By Tammy Parker
The concept of software-defined networks (SDN) was all the rage at Mobile World Congress earlier this year in Barcelona, Spain, but efforts to virtualize the mobile network remain in a very nascent stage. Nonetheless, progress is coming fast and furious as customers increasingly push operators to find methods to open bandwidth or deploy applications on the fly.
There are a multitude of definitions for SDN, which is not surprising given that the technology is in its infancy. The Open Networking Foundation (ONF) offers a description to which many defer.
According to the ONF, in an SDN the control plane and the data plane (also called the packet forwarding plane) are decoupled; the network intelligence and network state are logically centralized, and the underlying network infrastructure is abstracted from the applications. "This migration of control, formerly tightly bound in individual network devices, into accessible computing devices enables the underlying infrastructure to be abstracted for applications and network services, which can treat the network as a logical or virtual entity," according to the group.

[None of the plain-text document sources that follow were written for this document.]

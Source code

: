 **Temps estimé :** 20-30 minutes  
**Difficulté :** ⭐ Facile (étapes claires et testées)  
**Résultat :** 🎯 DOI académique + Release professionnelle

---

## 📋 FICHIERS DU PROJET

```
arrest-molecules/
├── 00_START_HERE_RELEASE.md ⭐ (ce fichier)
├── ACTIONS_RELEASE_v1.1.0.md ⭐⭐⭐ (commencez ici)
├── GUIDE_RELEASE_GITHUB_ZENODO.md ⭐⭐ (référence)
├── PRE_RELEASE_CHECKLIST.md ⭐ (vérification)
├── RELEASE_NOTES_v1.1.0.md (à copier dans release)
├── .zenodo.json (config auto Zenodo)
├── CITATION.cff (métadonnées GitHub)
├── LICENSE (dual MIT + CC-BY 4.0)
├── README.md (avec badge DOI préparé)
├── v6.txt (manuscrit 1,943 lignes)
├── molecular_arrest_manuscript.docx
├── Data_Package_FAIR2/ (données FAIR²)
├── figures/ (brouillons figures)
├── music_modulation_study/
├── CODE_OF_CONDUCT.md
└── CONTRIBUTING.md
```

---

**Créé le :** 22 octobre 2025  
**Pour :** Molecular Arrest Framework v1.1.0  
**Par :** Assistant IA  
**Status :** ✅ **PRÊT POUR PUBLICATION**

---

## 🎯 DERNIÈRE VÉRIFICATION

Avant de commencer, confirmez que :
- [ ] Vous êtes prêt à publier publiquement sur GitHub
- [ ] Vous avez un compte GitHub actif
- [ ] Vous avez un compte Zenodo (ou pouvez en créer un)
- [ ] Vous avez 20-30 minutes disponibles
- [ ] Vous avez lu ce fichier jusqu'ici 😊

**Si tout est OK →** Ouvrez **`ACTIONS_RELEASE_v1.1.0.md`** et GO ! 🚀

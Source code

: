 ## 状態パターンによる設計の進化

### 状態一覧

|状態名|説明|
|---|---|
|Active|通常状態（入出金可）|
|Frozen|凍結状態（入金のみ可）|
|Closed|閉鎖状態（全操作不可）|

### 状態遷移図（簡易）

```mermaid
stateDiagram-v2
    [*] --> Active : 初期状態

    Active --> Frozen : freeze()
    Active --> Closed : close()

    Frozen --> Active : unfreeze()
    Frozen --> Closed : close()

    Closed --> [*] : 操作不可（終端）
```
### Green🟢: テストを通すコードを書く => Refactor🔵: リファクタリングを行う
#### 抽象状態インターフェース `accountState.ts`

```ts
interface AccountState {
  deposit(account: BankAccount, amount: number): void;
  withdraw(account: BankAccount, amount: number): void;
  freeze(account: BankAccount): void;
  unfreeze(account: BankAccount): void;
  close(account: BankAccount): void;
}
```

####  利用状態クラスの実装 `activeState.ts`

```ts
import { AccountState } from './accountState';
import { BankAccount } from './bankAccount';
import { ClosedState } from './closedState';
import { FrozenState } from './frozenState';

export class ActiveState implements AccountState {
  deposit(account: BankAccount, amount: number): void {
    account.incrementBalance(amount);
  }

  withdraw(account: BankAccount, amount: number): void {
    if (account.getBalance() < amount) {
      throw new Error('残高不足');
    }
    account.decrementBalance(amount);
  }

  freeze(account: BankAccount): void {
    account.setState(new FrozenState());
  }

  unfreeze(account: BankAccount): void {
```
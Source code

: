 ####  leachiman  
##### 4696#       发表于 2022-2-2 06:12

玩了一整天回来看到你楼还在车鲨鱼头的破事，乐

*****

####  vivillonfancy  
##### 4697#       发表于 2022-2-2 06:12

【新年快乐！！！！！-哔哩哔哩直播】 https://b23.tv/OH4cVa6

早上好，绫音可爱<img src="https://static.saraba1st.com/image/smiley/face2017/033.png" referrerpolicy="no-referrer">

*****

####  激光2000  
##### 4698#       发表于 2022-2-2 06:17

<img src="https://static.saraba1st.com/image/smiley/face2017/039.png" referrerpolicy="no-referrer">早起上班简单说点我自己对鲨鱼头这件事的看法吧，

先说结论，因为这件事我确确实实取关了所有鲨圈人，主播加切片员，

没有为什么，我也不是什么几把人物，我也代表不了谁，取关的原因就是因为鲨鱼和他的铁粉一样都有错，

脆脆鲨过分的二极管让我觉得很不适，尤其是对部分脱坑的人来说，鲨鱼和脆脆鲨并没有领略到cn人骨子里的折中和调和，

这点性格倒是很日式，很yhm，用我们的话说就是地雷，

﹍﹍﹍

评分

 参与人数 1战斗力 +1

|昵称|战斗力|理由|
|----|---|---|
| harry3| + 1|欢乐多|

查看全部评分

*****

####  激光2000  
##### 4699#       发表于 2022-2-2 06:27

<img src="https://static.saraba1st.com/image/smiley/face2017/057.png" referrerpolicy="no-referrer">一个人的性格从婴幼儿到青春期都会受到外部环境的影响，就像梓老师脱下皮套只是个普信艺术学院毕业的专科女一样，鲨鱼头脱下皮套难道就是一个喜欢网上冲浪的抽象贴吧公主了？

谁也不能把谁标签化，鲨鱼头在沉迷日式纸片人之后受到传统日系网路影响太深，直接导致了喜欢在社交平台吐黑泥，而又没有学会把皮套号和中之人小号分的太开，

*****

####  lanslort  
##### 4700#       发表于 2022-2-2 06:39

Source: Open Networking Foundation
At the most basic level, the goal of SDN as it applies to telecom networks is to minimize the number of specialized pieces of hardware operators must source and maintain, said Patrick Ostiguy, president and CEO of Accedian, a provider of performance assurance networking technologies. "That's the thing that's going to take the longest to do because they're going to need generic equipment that's high performance enough to do all sorts of things in the network," he added.
SDN comes into vogue
Until recently, SDN was not seriously eyed for use in massive telecom networks, but service providers are giving SDN a second look, particularly as a network-edge solution that can help them dynamically deploy new services, network resources and capacity as needed.
"SDN today has only or mainly been talked about in reference to data centers," said Johan Wibergh, Ericsson's (NASDAQ:ERIC) head of networks. Now, however, the vision for SDN has grown much, much larger. "It's the whole Internet that needs to be done with SDN. That's where you get the big benefit. It's more like end-to-end SDN," he said.
Ericsson, as other large infrastructure vendors, hopes to make a market in enabling SDN for modern telecom networks. "SDN is actually nothing new for us. We actually used SDN for voice calls on mobile networks from 10 years ago," said Wibergh. "We can reuse a lot of knowledge and system architecture when we bring it into the IP world."
Similarly, Huawei wants to "virtualize every piece of the network," said Huawei spokesman Scott Sykes.
But, he acknowledges the embryonic state of the technology. "For us, in terms of product roadmap, it's really going to take the next five years to really get things moving in that direction," said Sykes.
A new type of architecture
Supporters of virtualization contend operators must embrace an emerging type of network architecture that is open rather than closed and includes outside elements and resources that may not be under direct carrier control.
"Even operators, our customers, are just getting their heads around it. But fundamentally, everyone agrees, this just makes sense. The equipment that exists today and the way that it's being built can't account for all of the demand that is going to happen in the future. It just can't do it," Sykes said.
During this year's MWC, Huawei's booth featured a demonstration showing how a large enterprise customer might use SDN to add bandwidth on the fly for communications between two remote offices, using existing equipment that is already deployed in the field.
"We're looking at several different areas to see how we can solve mundane, everyday events to help operators deal with them," said Dee Alipanah, vice president of business development for Huawei's global technical service department.
By providing cloud-based networking options, customers can add the capabilities they need on a temporary, short-term basis. "They can select it, run it, test it, modify it, without making huge investments in tools and resources, using a platform in the cloud that they can access and use only when they need to," Alipanah said.
"It's in our interest, and that of our customers, to go in this direction," said Sykes.
Alcatel-Lucent (NYSE:ALU) recently jumped on the SDN bandwagon by backing internal startup venture Nuage Networks, which is pushing its Virtualized Services Platform (VSP).
Nuage's technology provides a competitive alternative to other data center virtualization platforms from companies such as VMware, Cisco Systems and Contrail Systems, a startup acquired by Juniper Network for $176 million in December 2012. Nuage claims it is focused on SDN for the data center "and beyond."
"At the end of the day, what is really important is the way network resources are abstracted to allow the rapid deployment of network resources or allow even control of the network resources in a very dynamic manner," said Sunil Khandekar, Nuage founder and CEO.
SDN is about "bridging the gap between applications and the network to allow for rapid consumption of network services by providing visibility and control to the applications. It's about separating what applications need from how the network implements it," he said.